Identifying Galactic PeVatrons with Neutrinos
M.C. Gonzalez-Garcia, Francis Halzen, Soumya Mohapatra

TL;DR
This paper evaluates IceCube's potential to detect neutrinos from Galactic cosmic ray sources, showing it could identify such sources within a few years by analyzing secondary muon energies to distinguish signals.
Contribution
It provides a realistic assessment of IceCube's ability to identify Galactic PeVatrons using energy discrimination of muons, considering astrophysical uncertainties.
Findings
IceCube can identify Galactic sources at 3 sigma in 1 year.
IceCube can reach 5 sigma detection in 3 years.
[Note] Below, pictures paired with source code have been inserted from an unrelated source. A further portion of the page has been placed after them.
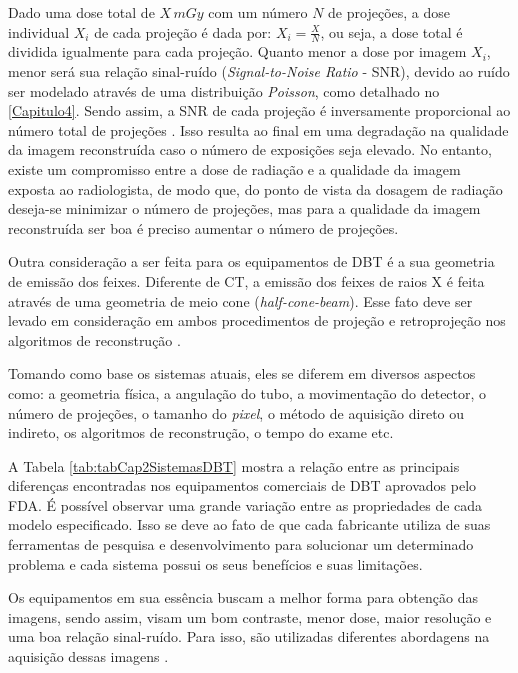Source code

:Dado uma dose total de $X\,mGy$ com um número $N$ de projeções, a dose individual $X_{i}$ de cada projeção é dada por: $X_{i} = \frac{X}{N}$, ou seja, a dose total é dividida igualmente para cada projeção. Quanto menor a dose por imagem $X_{i}$, menor será sua relação sinal-ruído (\textit{Signal-to-Noise Ratio} - \acs{SNR}), devido ao ruído ser modelado através de uma distribuição \textit{Poisson}, como detalhado no \autoref{Capitulo4}. Sendo assim, a \acs{SNR} de cada projeção é inversamente proporcional ao número total de projeções \cite{sechopoulos2009optimization}. Isso resulta ao final em uma degradação na qualidade da imagem reconstruída caso o número de exposições seja elevado.  No entanto, existe um compromisso entre a dose de radiação e a qualidade da imagem exposta ao radiologista, de modo que, do ponto de vista da dosagem de radiação deseja-se minimizar o número de projeções, mas para a qualidade da imagem reconstruída ser boa é preciso aumentar o número de projeções.

Outra consideração a ser feita para os equipamentos de \acs{DBT} é a sua geometria de emissão dos feixes. Diferente de \acs{CT}, a emissão dos feixes de raios X é feita através de uma geometria de meio cone (\textit{half-cone-beam}). Esse fato deve ser levado em consideração em ambos procedimentos de projeção e retroprojeção nos algoritmos de reconstrução \cite{wu2004comparison}. 
    
Tomando como base os sistemas atuais, eles se diferem em diversos aspectos como: a geometria física, a angulação do tubo, a movimentação do detector, o número de projeções, o tamanho do \textit{pixel}, o método de aquisição direto ou indireto, os algoritmos de reconstrução, o tempo do exame etc. 

A Tabela \ref{tab:tabCap2SistemasDBT} mostra a relação entre as principais diferenças encontradas nos equipamentos comerciais de \acs{DBT} aprovados pelo \acs{FDA}. É possível observar uma grande variação entre as propriedades de cada modelo especificado. Isso se deve ao fato de que cada fabricante utiliza de suas ferramentas de pesquisa e desenvolvimento para solucionar um determinado problema e cada sistema possui os seus benefícios e suas limitações. 

Os equipamentos em sua essência buscam a melhor forma para obtenção das imagens, sendo assim, visam um bom contraste, menor dose, maior resolução  e uma boa relação sinal-ruído. Para isso, são utilizadas diferentes abordagens na aquisição dessas imagens \cite{vedantham2015digital}. 

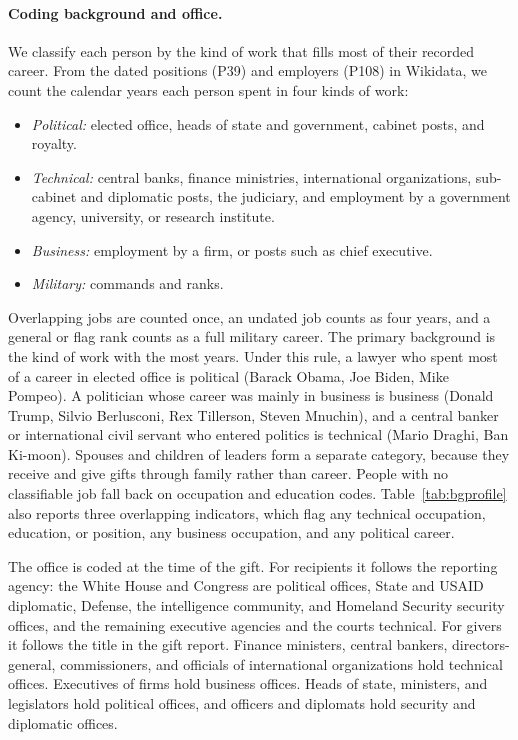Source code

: \documentclass[11pt]{article}
\begin{document}
\paragraph{Coding background and office.} We classify each person by the kind of work that fills most of their recorded career. From the dated positions (P39) and employers (P108) in Wikidata, we count the calendar years each person spent in four kinds of work:
\begin{itemize}
\item \emph{Political:} elected office, heads of state and government, cabinet posts, and royalty.
\item \emph{Technical:} central banks, finance ministries, international organizations, sub-cabinet and diplomatic posts, the judiciary, and employment by a government agency, university, or research institute.
\item \emph{Business:} employment by a firm, or posts such as chief executive.
\item \emph{Military:} commands and ranks.
\end{itemize}
Overlapping jobs are counted once, an undated job counts as four years, and a general or flag rank counts as a full military career. The primary background is the kind of work with the most years. Under this rule, a lawyer who spent most of a career in elected office is political (Barack Obama, Joe Biden, Mike Pompeo). A politician whose career was mainly in business is business (Donald Trump, Silvio Berlusconi, Rex Tillerson, Steven Mnuchin), and a central banker or international civil servant who entered politics is technical (Mario Draghi, Ban Ki-moon). Spouses and children of leaders form a separate category, because they receive and give gifts through family rather than career. People with no classifiable job fall back on occupation and education codes. Table~\ref{tab:bgprofile} also reports three overlapping indicators, which flag any technical occupation, education, or position, any business occupation, and any political career.

The office is coded at the time of the gift. For recipients it follows the reporting agency: the White House and Congress are political offices, State and USAID diplomatic, Defense, the intelligence community, and Homeland Security security offices, and the remaining executive agencies and the courts technical. For givers it follows the title in the gift report. Finance ministers, central bankers, directors-general, commissioners, and officials of international organizations hold technical offices. Executives of firms hold business offices. Heads of state, ministers, and legislators hold political offices, and officers and diplomats hold security and diplomatic offices.
\end{document}
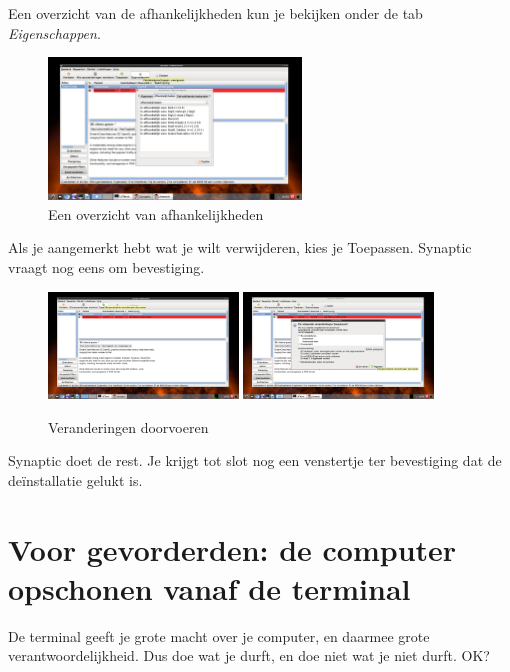 \documentclass[12pt,a4paper]{article}
\begin{document}
\noindent Een overzicht van de afhankelijkheden kun je bekijken onder de tab \emph{Eigenschappen}.  

\begin{figure} [H]
\centering
\includegraphics[width=0.6\textwidth]{plaatje18}
\caption{Een overzicht van afhankelijkheden}
\label{plaatje18}
\end{figure}

\noindent Als je aangemerkt hebt wat je wilt verwijderen, kies je Toepassen. Synaptic vraagt nog eens om bevestiging.  

\begin{figure} [H]
\centering
\includegraphics[width=0.45\textwidth]{plaatje19}
\includegraphics[width=0.45\textwidth]{plaatje20}
\caption{Veranderingen doorvoeren}
\label{plaatje19}
\end{figure}

\noindent Synaptic doet de rest. Je krijgt tot slot nog een venstertje ter bevestiging dat de de\"{i}nstallatie gelukt is.

\clearpage

\section{Voor gevorderden: de computer opschonen vanaf de terminal}

De terminal geeft je grote macht over je computer, en daarmee grote verantwoordelijkheid. Dus doe wat je durft, en doe niet wat je niet durft. OK?
\end{document}
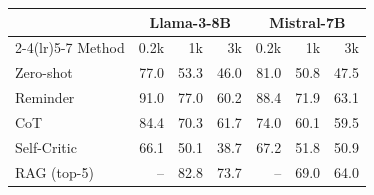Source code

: \begin{tabular}{l rrr rrr}
\toprule
 & \multicolumn{3}{c}{Llama-3-8B} & \multicolumn{3}{c}{Mistral-7B} \\
\cmidrule(lr){2-4}\cmidrule(lr){5-7}
Method & 0.2k & 1k & 3k & 0.2k & 1k & 3k \\
\midrule
Zero-shot & 77.0 & 53.3 & 46.0 & 81.0 & 50.8 & 47.5 \\
Reminder & 91.0 & 77.0 & 60.2 & 88.4 & 71.9 & 63.1 \\
CoT & 84.4 & 70.3 & 61.7 & 74.0 & 60.1 & 59.5 \\
Self-Critic & 66.1 & 50.1 & 38.7 & 67.2 & 51.8 & 50.9 \\
RAG (top-5) & -- & 82.8 & 73.7 & -- & 69.0 & 64.0 \\
\bottomrule
\end{tabular}
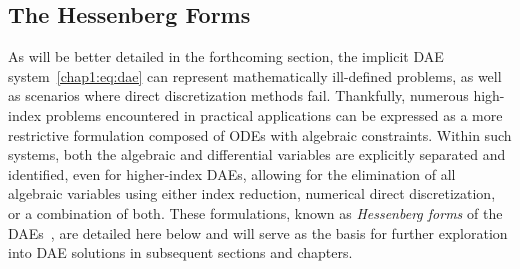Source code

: \subsection{The Hessenberg Forms}

As will be better detailed in the forthcoming section, the implicit \ac{DAE} system~\eqref{chap1:eq:dae} can represent mathematically ill-defined problems, as well as scenarios where direct discretization methods fail. Thankfully, numerous high-index problems encountered in practical applications can be expressed as a more restrictive formulation composed of \acp{ODE} with algebraic constraints. Within such systems, both the algebraic and differential variables are explicitly separated and identified, even for higher-index \acp{DAE}, allowing for the elimination of all algebraic variables using either index reduction, numerical direct discretization, or a combination of both. These formulations, known as \emph{Hessenberg forms} of the \acp{DAE}~\cite{brenan1995numerical}, are detailed here below and will serve as the basis for further exploration into \ac{DAE} solutions in subsequent sections and chapters.
%
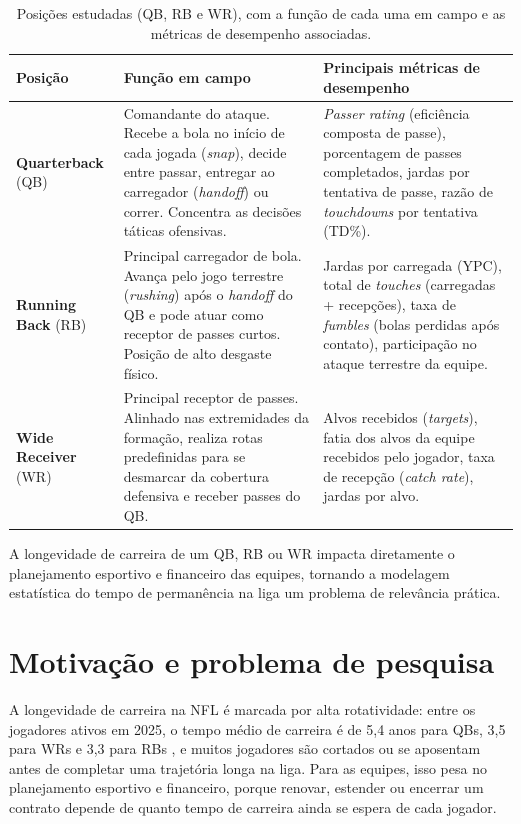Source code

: \begin{table}[H]
\centering
\caption{Posições estudadas (QB, RB e WR), com a função de cada uma em campo e as métricas de desempenho associadas.}
\label{tab:posicoes_nfl}
\renewcommand{\arraystretch}{1.75}
\footnotesize
\begin{tabular}{@{}p{2.3cm} p{5.2cm} p{6.2cm}@{}}
\toprule
\textbf{Posição} & \textbf{Função em campo} & \textbf{Principais métricas de desempenho} \\
\midrule
\textbf{Quarterback} (QB) &
Comandante do ataque. Recebe a bola no início de cada jogada (\textit{snap}), decide entre passar, entregar ao carregador (\textit{handoff}) ou correr. Concentra as decisões táticas ofensivas. &
\textit{Passer rating} (eficiência composta de passe), porcentagem de passes completados, jardas por tentativa de passe, razão de \textit{touchdowns} por tentativa (TD\%). \\
\addlinespace[10pt]
\textbf{Running Back} (RB) &
Principal carregador de bola. Avança pelo jogo terrestre (\textit{rushing}) após o \textit{handoff} do QB e pode atuar como receptor de passes curtos. Posição de alto desgaste físico. &
Jardas por carregada (YPC), total de \textit{touches} (carregadas + recepções), taxa de \textit{fumbles} (bolas perdidas após contato), participação no ataque terrestre da equipe. \\
\addlinespace[10pt]
\textbf{Wide Receiver} (WR) &
Principal receptor de passes. Alinhado nas extremidades da formação, realiza rotas predefinidas para se desmarcar da cobertura defensiva e receber passes do QB. &
Alvos recebidos (\textit{targets}), fatia dos alvos da equipe recebidos pelo jogador, taxa de recepção (\textit{catch rate}), jardas por alvo. \\
\bottomrule
\end{tabular}
\end{table}

A longevidade de carreira de um QB, RB ou WR impacta diretamente o planejamento esportivo e financeiro das equipes, tornando a modelagem estatística do tempo de permanência na liga um problema de relevância prática.


\section{Motivação e problema de pesquisa}
\label{sec:motivacao}

A longevidade de carreira na NFL é marcada por alta rotatividade: entre os jogadores ativos em 2025, o tempo médio de carreira é de 5,4 anos para QBs, 3,5 para WRs e 3,3 para RBs \citep{statista_nfl_career}, e muitos jogadores são cortados ou se aposentam antes de completar uma trajetória longa na liga. Para as equipes, isso pesa no planejamento esportivo e financeiro, porque renovar, estender ou encerrar um contrato depende de quanto tempo de carreira ainda se espera de cada jogador.

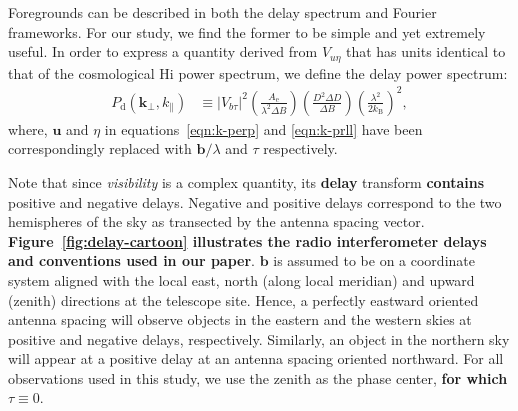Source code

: \documentclass[preprint2,iop,numberedappendix]{emulateapj}
\begin{document}
Foregrounds can be described in both the delay spectrum and Fourier frameworks. For our study, we find the former to be simple and yet extremely useful. In order to express a quantity derived from $V_{u\eta}$ that has units identical to that of the cosmological H{\sc i} power spectrum, we define the delay power spectrum:
\begin{align}\label{eqn:fake-power-spectrum}
  P_\textrm{d}(\boldsymbol{k}_\perp,k_\parallel) &\equiv |V_{b\tau}|^2\left(\frac{A_\textrm{e}}{\lambda^2\Delta B}\right)\left(\frac{D^2\Delta D}{\Delta B}\right)\left(\frac{\lambda^2}{2k_\textrm{B}}\right)^2,
\end{align}
where, $\boldsymbol{u}$ and $\eta$ in equations~\ref{eqn:k-perp} and \ref{eqn:k-prll} have been correspondingly replaced with $\boldsymbol{b}/\lambda$ and $\tau$ respectively. 

Note that since {\it visibility} is a complex quantity, its {\bf delay} transform {\bf contains} positive and negative delays. Negative and positive delays correspond to the two hemispheres of the sky as transected by the antenna spacing vector. {\bf Figure~\ref{fig:delay-cartoon} illustrates the radio interferometer delays and conventions used in our paper}. $\boldsymbol{b}$ is assumed to be on a coordinate system aligned with the local east, north (along local meridian) and upward (zenith) directions at the telescope site. Hence, a perfectly eastward oriented antenna spacing will observe objects in the eastern and the western skies at positive and negative delays, respectively. Similarly, an object in the northern sky will appear at a positive delay at an antenna spacing oriented northward. For all observations used in this study, we use the zenith as the phase center, {\bf for which $\tau\equiv 0$}. 
\end{document}
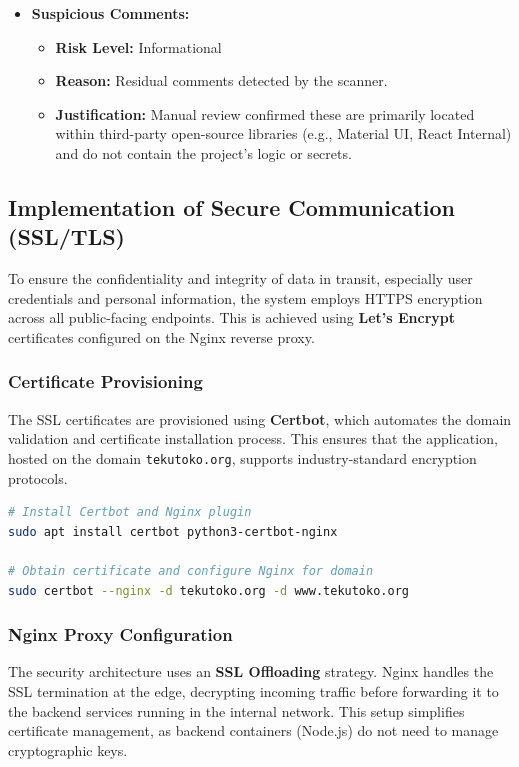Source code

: \begin{itemize}
    \item \textbf{Suspicious Comments:}
    \begin{itemize}
        \item \textbf{Risk Level:} Informational
        \item \textbf{Reason:} Residual comments detected by the scanner.
        \item \textbf{Justification:} Manual review confirmed these are primarily located within third-party open-source libraries (e.g., Material UI, React Internal) and do not contain the project's logic or secrets.
    \end{itemize}
\end{itemize}

\subsection{Implementation of Secure Communication (SSL/TLS)}
To ensure the confidentiality and integrity of data in transit, especially user credentials and personal information, the system employs HTTPS encryption across all public-facing endpoints. This is achieved using \textbf{Let's Encrypt} certificates configured on the Nginx reverse proxy.

\subsubsection{Certificate Provisioning}
The SSL certificates are provisioned using \textbf{Certbot}, which automates the domain validation and certificate installation process. This ensures that the application, hosted on the domain \texttt{tekutoko.org}, supports industry-standard encryption protocols.

\begin{lstlisting}[language=bash, caption={Certbot Command for SSL Auto-configuration}, label={lst:certbot}]
# Install Certbot and Nginx plugin
sudo apt install certbot python3-certbot-nginx

# Obtain certificate and configure Nginx for domain
sudo certbot --nginx -d tekutoko.org -d www.tekutoko.org
\end{lstlisting}

\subsubsection{Nginx Proxy Configuration}
The security architecture uses an \textbf{SSL Offloading} strategy. Nginx handles the SSL termination at the edge, decrypting incoming traffic before forwarding it to the backend services running in the internal network. This setup simplifies certificate management, as backend containers (Node.js) do not need to manage cryptographic keys.

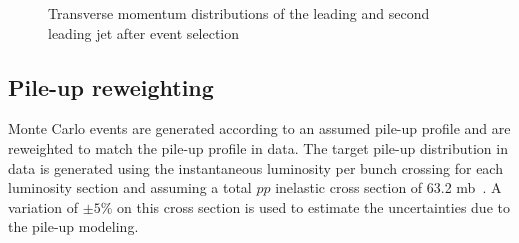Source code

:   \begin{figure}
  \centering
  \caption{Transverse momentum distributions of the leading and second leading jet after event selection}\label{fig:jetpt}
  \end{figure}

  



  \subsection{Pile-up reweighting}
  Monte Carlo events are generated according to an assumed pile-up profile and are reweighted to match the pile-up profile in data. 
  The target pile-up distribution in data is generated using the instantaneous luminosity per bunch crossing for each luminosity section
  and assuming a total $pp$ inelastic cross section of 63.2 mb~\cite{twiki:pu}. A variation of $\pm 5\%$  on this cross section is used to estimate the uncertainties due to the pile-up modeling.

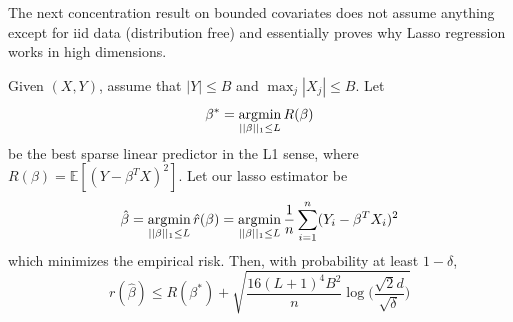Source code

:   The next concentration result on bounded covariates does not assume anything except for iid data (distribution free) and essentially proves why Lasso regression works in high dimensions. 

  \begin{theorem}
    Given $(X, Y)$, assume that $|Y| \leq B$ and $\max_j |X_j| \leq B$. Let 
    \begin{equation}
      \beta^\ast = \operatorname*{\arg\!\min}_{||\beta||_1 \leq L} R(\beta)
    \end{equation}
    be the best sparse linear predictor in the L1 sense, where $R(\beta) = \mathbb{E}[ (Y - \beta^T X)^2]$. Let our lasso estimator be 
    \begin{equation}
      \hat{\beta} = \operatorname*{\arg\!\min}_{||\beta||_1 \leq L} \hat{r}(\beta) = \operatorname*{\arg\!\min}_{||\beta||_1 \leq L} \frac{1}{n} \sum_{i=1}^n (Y_i - \beta^T X_i)^2
    \end{equation}
    which minimizes the empirical risk. Then, with probability at least $1 - \delta$, 
    \begin{equation}
      r(\hat{\beta}) \leq R(\beta^\ast) + \sqrt{\frac{16(L+1)^4 B^2}{n} \log \bigg( \frac{\sqrt{2} d}{\sqrt{\delta}} \bigg)} 
    \end{equation}
  \end{theorem}

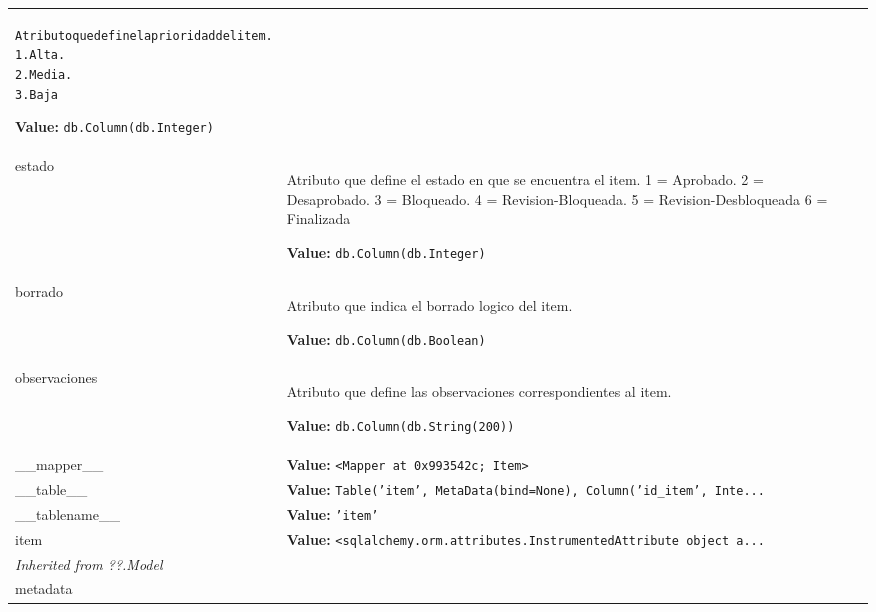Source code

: \begin{longtable}{|p{\varnamewidth}|p{\vardescrwidth}|l}
\begin{alltt}
Atributo que define la prioridad del item.
1. Alta.
2. Media.
3. Baja
\end{alltt}

\textbf{Value:} 
{\tt db.Column(db.Integer)}&\\
\cline{1-2}
\raggedright e\-s\-t\-a\-d\-o\- & \raggedright Atributo que define el estado en que se encuentra el item. 1 = 
          Aprobado. 2 = Desaprobado. 3 = Bloqueado. 4 = Revision-Bloqueada.
          5 = Revision-Desbloqueada 6 = Finalizada

\textbf{Value:} 
{\tt db.Column(db.Integer)}&\\
\cline{1-2}
\raggedright b\-o\-r\-r\-a\-d\-o\- & \raggedright Atributo que indica el borrado logico del item.

\textbf{Value:} 
{\tt db.Column(db.Boolean)}&\\
\cline{1-2}
\raggedright o\-b\-s\-e\-r\-v\-a\-c\-i\-o\-n\-e\-s\- & \raggedright Atributo que define las observaciones correspondientes al item.

\textbf{Value:} 
{\tt db.Column(db.String(200))}&\\
\cline{1-2}
\raggedright \_\-\_\-m\-a\-p\-p\-e\-r\-\_\-\_\- & \raggedright \textbf{Value:} 
{\tt {\textless}Mapper at 0x993542c; Item{\textgreater}}&\\
\cline{1-2}
\raggedright \_\-\_\-t\-a\-b\-l\-e\-\_\-\_\- & \raggedright \textbf{Value:} 
{\tt Table('item', MetaData(bind=None), Column('id\_item', Inte\texttt{...}}&\\
\cline{1-2}
\raggedright \_\-\_\-t\-a\-b\-l\-e\-n\-a\-m\-e\-\_\-\_\- & \raggedright \textbf{Value:} 
{\tt \texttt{'}\texttt{item}\texttt{'}}&\\
\cline{1-2}
\raggedright i\-t\-e\-m\- & \raggedright \textbf{Value:} 
{\tt {\textless}sqlalchemy.orm.attributes.InstrumentedAttribute object a\texttt{...}}&\\
\cline{1-2}
\multicolumn{2}{|l|}{\textit{Inherited from ??.Model}}\\
\multicolumn{2}{|p{\varwidth}|}{\raggedright metadata}\\
\cline{1-2}
\end{longtable}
Energy measurement improves signal-background discrimination.
Abstract
We perform a realistic evaluation of the potential of IceCube, a kilometer-scale neutrino detector under construction at the South Pole, to detect neutrinos in the direction of the potential accelerators of the Galactic cosmic rays. We take fully account of the fact that the measurement of the energy of the secondary muons can be used to further discriminate between the signal and the background of atmospheric neutrinos. We conclude that IceCube could identify the sources in the Milagro sky map as the sources of the Galactic cosmic rays at the 3 sigma level in one year and at the 5 sigma level in three years. We discuss the dependence of these expectations on ambiguities, mostly associated with our incomplete knowledge of the astrophysics of the sources.